FESTIVAL DE PAULÍNIA AJUDA A PRODUZIR. MAS QUEM EXIBE?

Durante a cerimônia de abertura do 3º Paulínia Festival de Cinema, ontem (15) à noite, na cidade homônima, foi exibido um belo vídeo institucional sobre o Pólo de Cinema aqui do município. Como se dizia antigamente, “coisa de cinema”. Belos estúdios, vários projetos, infraestrutura invejável, e um compreensível tom ufanístico. No final do material, o pomposo locutor (se não me falham os ouvidos, o veterano Walker Blaz) anuncia: “Pólo de Cinema de Paulínia – Breve, num cinema perto de você”.

É aí que o bicho pega: QUE cinema perto de você, cara pálida?
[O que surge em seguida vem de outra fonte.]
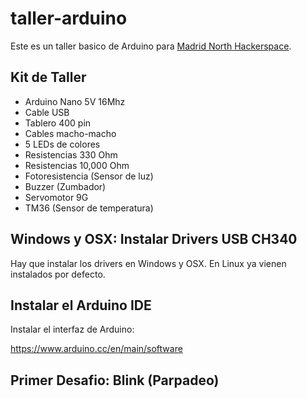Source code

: # taller-arduino

Este es un taller basico de Arduino para [Madrid North Hackerspace](https://twitter.com/northhackers).

## Kit de Taller

- Arduino Nano 5V 16Mhz
- Cable USB
- Tablero 400 pin
- Cables macho-macho
- 5 LEDs de colores
- Resistencias 330 Ohm
- Resistencias 10,000 Ohm
- Fotoresistencia (Sensor de luz)
- Buzzer (Zumbador)
- Servomotor 9G
- TM36 (Sensor de temperatura)

## Windows y OSX: Instalar Drivers USB CH340

Hay que instalar los drivers en Windows y OSX. En Linux ya vienen instalados por defecto.

## Instalar el Arduino IDE

Instalar el interfaz de Arduino:

https://www.arduino.cc/en/main/software

## Primer Desafio: Blink (Parpadeo)



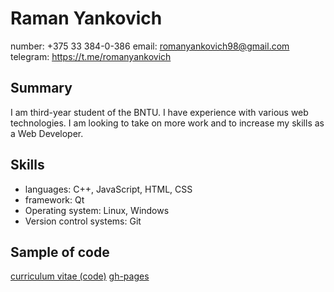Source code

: # Raman Yankovich

number: +375 33 384-0-386
email: romanyankovich98@gmail.com
telegram: https://t.me/romanyankovich

## Summary

 I am third-year student of the BNTU. 
 I have experience with various web technologies. 
 I am looking to take on more work and to increase my skills as a Web Developer. 

## Skills

- languages: C++, JavaScript, HTML, CSS
- framework: Qt
- Operating system: Linux, Windows
- Version control systems: Git

## Sample of code

[curriculum vitae (code)](https://github.com/usermeme/curriculum-vitae/) 
[gh-pages](https://usermeme.github.io/curriculum-vitae/)
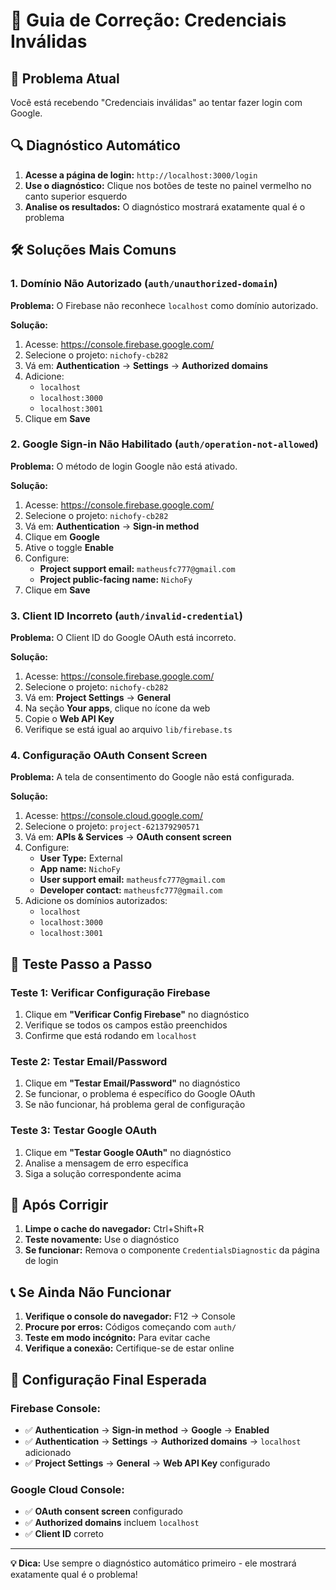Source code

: # 🔧 Guia de Correção: Credenciais Inválidas

## 🚨 Problema Atual
Você está recebendo "Credenciais inválidas" ao tentar fazer login com Google.

## 🔍 Diagnóstico Automático
1. **Acesse a página de login:** `http://localhost:3000/login`
2. **Use o diagnóstico:** Clique nos botões de teste no painel vermelho no canto superior esquerdo
3. **Analise os resultados:** O diagnóstico mostrará exatamente qual é o problema

## 🛠️ Soluções Mais Comuns

### 1. **Domínio Não Autorizado** (`auth/unauthorized-domain`)
**Problema:** O Firebase não reconhece `localhost` como domínio autorizado.

**Solução:**
1. Acesse: https://console.firebase.google.com/
2. Selecione o projeto: `nichofy-cb282`
3. Vá em: **Authentication** → **Settings** → **Authorized domains**
4. Adicione:
   - `localhost`
   - `localhost:3000`
   - `localhost:3001`
5. Clique em **Save**

### 2. **Google Sign-in Não Habilitado** (`auth/operation-not-allowed`)
**Problema:** O método de login Google não está ativado.

**Solução:**
1. Acesse: https://console.firebase.google.com/
2. Selecione o projeto: `nichofy-cb282`
3. Vá em: **Authentication** → **Sign-in method**
4. Clique em **Google**
5. Ative o toggle **Enable**
6. Configure:
   - **Project support email:** `matheusfc777@gmail.com`
   - **Project public-facing name:** `NichoFy`
7. Clique em **Save**

### 3. **Client ID Incorreto** (`auth/invalid-credential`)
**Problema:** O Client ID do Google OAuth está incorreto.

**Solução:**
1. Acesse: https://console.firebase.google.com/
2. Selecione o projeto: `nichofy-cb282`
3. Vá em: **Project Settings** → **General**
4. Na seção **Your apps**, clique no ícone da web
5. Copie o **Web API Key**
6. Verifique se está igual ao arquivo `lib/firebase.ts`

### 4. **Configuração OAuth Consent Screen**
**Problema:** A tela de consentimento do Google não está configurada.

**Solução:**
1. Acesse: https://console.cloud.google.com/
2. Selecione o projeto: `project-621379290571`
3. Vá em: **APIs & Services** → **OAuth consent screen**
4. Configure:
   - **User Type:** External
   - **App name:** `NichoFy`
   - **User support email:** `matheusfc777@gmail.com`
   - **Developer contact:** `matheusfc777@gmail.com`
5. Adicione os domínios autorizados:
   - `localhost`
   - `localhost:3000`
   - `localhost:3001`

## 🧪 Teste Passo a Passo

### Teste 1: Verificar Configuração Firebase
1. Clique em **"Verificar Config Firebase"** no diagnóstico
2. Verifique se todos os campos estão preenchidos
3. Confirme que está rodando em `localhost`

### Teste 2: Testar Email/Password
1. Clique em **"Testar Email/Password"** no diagnóstico
2. Se funcionar, o problema é específico do Google OAuth
3. Se não funcionar, há problema geral de configuração

### Teste 3: Testar Google OAuth
1. Clique em **"Testar Google OAuth"** no diagnóstico
2. Analise a mensagem de erro específica
3. Siga a solução correspondente acima

## 🔄 Após Corrigir

1. **Limpe o cache do navegador:** Ctrl+Shift+R
2. **Teste novamente:** Use o diagnóstico
3. **Se funcionar:** Remova o componente `CredentialsDiagnostic` da página de login

## 📞 Se Ainda Não Funcionar

1. **Verifique o console do navegador:** F12 → Console
2. **Procure por erros:** Códigos começando com `auth/`
3. **Teste em modo incógnito:** Para evitar cache
4. **Verifique a conexão:** Certifique-se de estar online

## 🎯 Configuração Final Esperada

### Firebase Console:
- ✅ **Authentication** → **Sign-in method** → **Google** → **Enabled**
- ✅ **Authentication** → **Settings** → **Authorized domains** → `localhost` adicionado
- ✅ **Project Settings** → **General** → **Web API Key** configurado

### Google Cloud Console:
- ✅ **OAuth consent screen** configurado
- ✅ **Authorized domains** incluem `localhost`
- ✅ **Client ID** correto

---

**💡 Dica:** Use sempre o diagnóstico automático primeiro - ele mostrará exatamente qual é o problema!
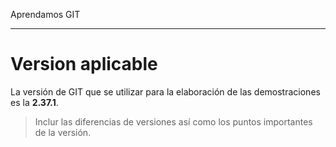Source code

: Aprendamos GIT

---

# Version aplicable

La versión  de GIT que se utilizar para la elaboración de las demostraciones es la **2.37.1**.



> Inclur las diferencias de versiones así como los puntos importantes de la versión.



 




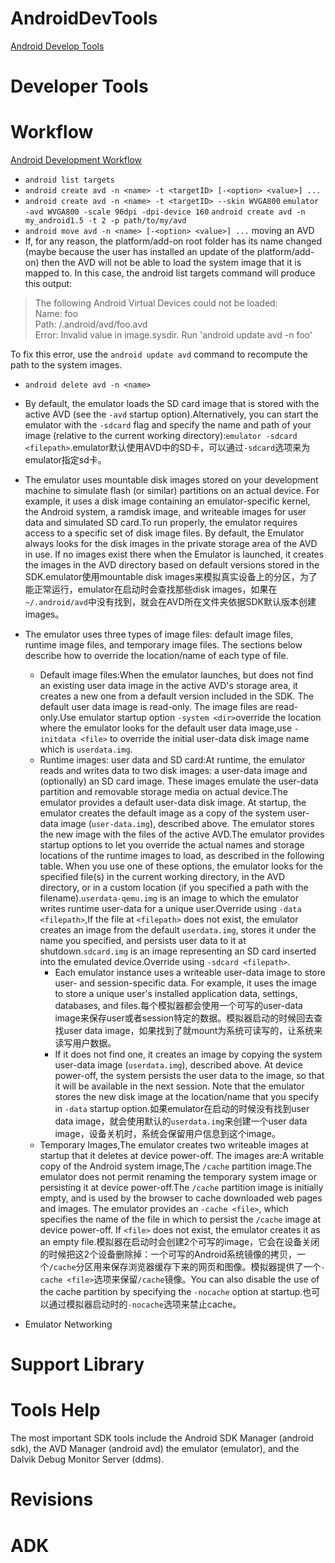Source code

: AndroidDevTools
===================
[Android Develop Tools](https://developer.android.com/tools/index.html)

# Developer Tools

# Workflow
[Android Development Workflow](https://developer.android.com/images/developing/developing_overview.png)

+ ``android list targets``
+ ``android create avd -n <name> -t <targetID> [-<option> <value>] ... ``
+ ``android create avd -n <name> -t <targetID> --skin WVGA800`` ``emulator -avd WVGA800 -scale 96dpi -dpi-device 160`` ``android create avd -n my_android1.5 -t 2 -p path/to/my/avd``
+ ``android move avd -n <name> [-<option> <value>] ...`` moving an AVD
+ If, for any reason, the platform/add-on root folder has its name changed (maybe because the user has installed an update of the platform/add-on) then the AVD will not be able to load the system image that it is mapped to. In this case, the android list targets command will produce this output:

>The following Android Virtual Devices could not be loaded:<br>
>Name: foo<br>
>Path: <path>/.android/avd/foo.avd<br>
>Error: Invalid value in image.sysdir. Run 'android update avd -n foo'<br>

To fix this error, use the ``android update avd`` command to recompute the path to the system images.
+ ``android delete avd -n <name> ``

+ By default, the emulator loads the SD card image that is stored with the active AVD (see the ``-avd`` startup option).Alternatively, you can start the emulator with the ``-sdcard`` flag and specify the name and path of your image (relative to the current working directory):``emulator -sdcard <filepath>``.emulator默认使用AVD中的SD卡，可以通过``-sdcard``选项来为emulator指定sd卡。
+ The emulator uses mountable disk images stored on your development machine to simulate flash (or similar) partitions on an actual device. For example, it uses a disk image containing an emulator-specific kernel, the Android system, a ramdisk image, and writeable images for user data and simulated SD card.To run properly, the emulator requires access to a specific set of disk image files. By default, the Emulator always looks for the disk images in the private storage area of the AVD in use. If no images exist there when the Emulator is launched, it creates the images in the AVD directory based on default versions stored in the SDK.emulator使用mountable disk images来模拟真实设备上的分区，为了能正常运行，emulator在启动时会查找那些disk images，如果在``~/.android/avd``中没有找到，就会在AVD所在文件夹依据SDK默认版本创建images。
+ The emulator uses three types of image files: default image files, runtime image files, and temporary image files. The sections below describe how to override the location/name of each type of file.
  + Default image files:When the emulator launches, but does not find an existing user data image in the active AVD's storage area, it creates a new one from a default version included in the SDK. The default user data image is read-only. The image files are read-only.Use emulator startup option ``-system <dir>``override the location where the emulator looks for the default user data image,use ``-initdata <file>`` to override the initial user-data disk image name which is ``userdata.img``.
  + Runtime images: user data and SD card:At runtime, the emulator reads and writes data to two disk images: a user-data image and (optionally) an SD card image. These images emulate the user-data partition and removable storage media on actual device.The emulator provides a default user-data disk image. At startup, the emulator creates the default image as a copy of the system user-data image (``user-data.img``), described above. The emulator stores the new image with the files of the active AVD.The emulator provides startup options to let you override the actual names and storage locations of the runtime images to load, as described in the following table. When you use one of these options, the emulator looks for the specified file(s) in the current working directory, in the AVD directory, or in a custom location (if you specified a path with the filename).``userdata-qemu.img`` is an image to which the emulator writes runtime user-data for a unique user.Override using ``-data <filepath>``,If the file at ``<filepath>`` does not exist, the emulator creates an image from the default ``userdata.img``, stores it under the name you specified, and persists user data to it at shutdown.``sdcard.img`` is an image representing an SD card inserted into the emulated device.Override using ``-sdcard <filepath>``.
    + Each emulator instance uses a writeable user-data image to store user- and session-specific data. For example, it uses the image to store a unique user's installed application data, settings, databases, and files.每个模拟器都会使用一个可写的user-data image来保存user或者session特定的数据。模拟器启动的时候回去查找user data image，如果找到了就mount为系统可读写的，让系统来读写用户数据。
    + If it does not find one, it creates an image by copying the system user-data image (``userdata.img``), described above. At device power-off, the system persists the user data to the image, so that it will be available in the next session. Note that the emulator stores the new disk image at the location/name that you specify in ``-data`` startup option.如果emulator在启动的时候没有找到user data image，就会使用默认的``userdata.img``来创建一个user data image，设备关机时，系统会保留用户信息到这个image。
  + Temporary Images,The emulator creates two writeable images at startup that it deletes at device power-off. The images are:A writable copy of the Android system image,The ``/cache`` partition image.The emulator does not permit renaming the temporary system image or persisting it at device power-off.The ``/cache`` partition image is initially empty, and is used by the browser to cache downloaded web pages and images. The emulator provides an ``-cache <file>``, which specifies the name of the file in which to persist the ``/cache`` image at device power-off. If ``<file>`` does not exist, the emulator creates it as an empty file.模拟器在启动时会创建2个可写的image，它会在设备关闭的时候把这2个设备删除掉：一个可写的Android系统镜像的拷贝，一个``/cache``分区用来保存浏览器缓存下来的网页和图像。模拟器提供了一个``-cache <file>``选项来保留``/cache``镜像。You can also disable the use of the cache partition by specifying the ``-nocache`` option at startup.也可以通过模拟器启动时的``-nocache``选项来禁止cache。
+ Emulator Networking



# Support Library

# Tools Help
The most important SDK tools include the Android SDK Manager (android sdk), the AVD Manager (android avd) the emulator (emulator), and the Dalvik Debug Monitor Server (ddms).



# Revisions

# ADK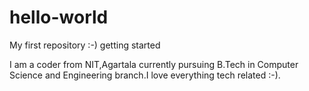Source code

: # hello-world
My first repository :-) getting started

I am a coder from NIT,Agartala currently pursuing B.Tech in Computer Science and Engineering branch.I love everything tech related :-).
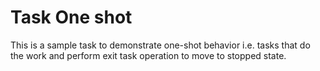 # Task One shot

This is a sample task to demonstrate one-shot behavior i.e. tasks that do the work and perform
exit task operation to move to stopped state.
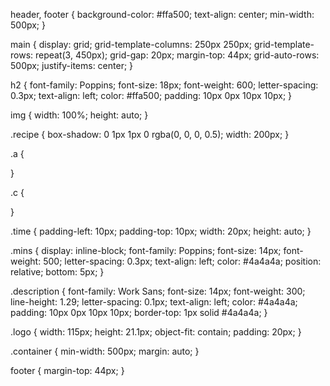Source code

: header, footer {
  background-color: #ffa500;
  text-align: center;
  min-width: 500px;
}

main {
  display: grid;
  grid-template-columns: 250px 250px;
  grid-template-rows: repeat(3, 450px);
  grid-gap: 20px;
  margin-top: 44px;
  grid-auto-rows: 500px;
  justify-items: center;
}

h2 {
  font-family: Poppins;
  font-size: 18px;
  font-weight: 600;
  letter-spacing: 0.3px;
  text-align: left;
  color: #ffa500;
  padding: 10px 0px 10px 10px;
}

img {
  width: 100%;
  height: auto;
}

.recipe {
  box-shadow: 0 1px 1px 0 rgba(0, 0, 0, 0.5);
  width: 200px;
}

.a {
  
}

.c {
  
}

.time {
  padding-left: 10px;
  padding-top: 10px;
  width: 20px;
  height: auto;
}

.mins {
  display: inline-block;
  font-family: Poppins;
  font-size: 14px;
  font-weight: 500;
  letter-spacing: 0.3px;
  text-align: left;
  color: #4a4a4a;
  position: relative;
  bottom: 5px;
}

.description {
  font-family: Work Sans;
  font-size: 14px;
  font-weight: 300;
  line-height: 1.29;
  letter-spacing: 0.1px;
  text-align: left;
  color: #4a4a4a;
  padding: 10px 0px 10px 10px;
  border-top: 1px solid #4a4a4a;
}

.logo {
  width: 115px;
  height: 21.1px;
  object-fit: contain;
  padding: 20px;
}

.container {
  min-width: 500px;
  margin: auto;
}

footer {
  margin-top: 44px;
}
O cinema brasileiro, que entre trancos e barrancos vem conseguindo resolver seu outrora crônico problema de produção (também graças a Paulínia), não consegue resolver seus gigantescos problemas de distribuição e exibição. Ou talvez não queira. O Brasil conta com irrisórias 2.200 salas de cinema, distribuídas entre apenas 8% dos nossos municípios. O que equivale a dizer que 92% de todos os municípios brasileiros não possuem sequer uma única sala de cinema. Ou seja, para a grande maioria dos brasileiros, não existe o tal “cinema perto de você”. Existe só o Pirata bem pertinho.

Homenageado na noite de ontem, o cineasta Hector Babenco (foto) exemplificou o problema em números: “Conversando com o prefeito de Paulínia, fiquei sabendo que a cidade tem 80 mil habitantes e este é o único cinema daqui. Quando eu era jovem, minha cidade tinha 140 mil habitantes e 14 salas de exibição”.
Como criar uma cultura cinematográfica desta maneira? Produzindo sem exibir? Alguém consegue imaginar a Fiat feliz da vida por produzir milhares de automóveis e os deixando enferrujar nos pátios?

Mas voltemos à abertura do Festival: estranhamente simpático e comunicativo, Hector Babenco foi homenageado na noite de abertura do evento, onde foi exibida uma cópia nova de “O Beijo da Mulher Aranha”, que completa 25 anos. Bem humorado, afirmou que faz cinema por não saber fazer outra coisa na vida. “Houve um momento em que cheguei a ter três relógios despertadores por não conseguir trocar as pilhas deles”, disse. E se mostrou positivamente espantado pela leveza e pela rapidez com que os filmes são feitos atualmente no Brasil, relembrando as dificuldades técnicas que teve para realizar seu “O Beijo…”.

Na excelente projeção do Theatro (assim mesmo, com “th”) Municipal de Paulínia, “O Beijo da Mulher Aranha” provou que resiste no tempo. Mesmo após um quarto de século, a obra de Babenco continua vigorosa e emocionante. Confesso que até bem pouco tempo atrás, achava que o filme fosse uma coprodução entre Brasil e EUA. Foi seu produtor, Francisco Ramalho Jr., quem me relatou a história toda, e me informou se tratar de um filme 100% brasileiro. Trata-se então, oficialmente, o primeiro prêmio Oscar recebido por uma produção nacional, já que na época William Hurt levou a estatueta de ator. Mais informações podem ser lidas no livro “Éramos Apenas Paulistas – A Biografia de Francisco Ramalho Jr.”, editado pela Imprensa Oficial.

Feito o merchandising, vale dizer que Paulínia começa com a expectativa de só apresentar filmes inéditos em sua programação competitiva, transformando-se numa generosa vitrine do cinema brasileiro. Afinal, este é o único Festival do país que não só mostra e premia filmes, como também os produz.

Resta agora ao empresariado brasileiro investir em mais, muito mais, em salas de cinema, para atingir a imensa parcela da população que só vê filmes na TV ou no DVD.

Celso Sabadin viajou a Paulínia a convite dos organizadores do evento.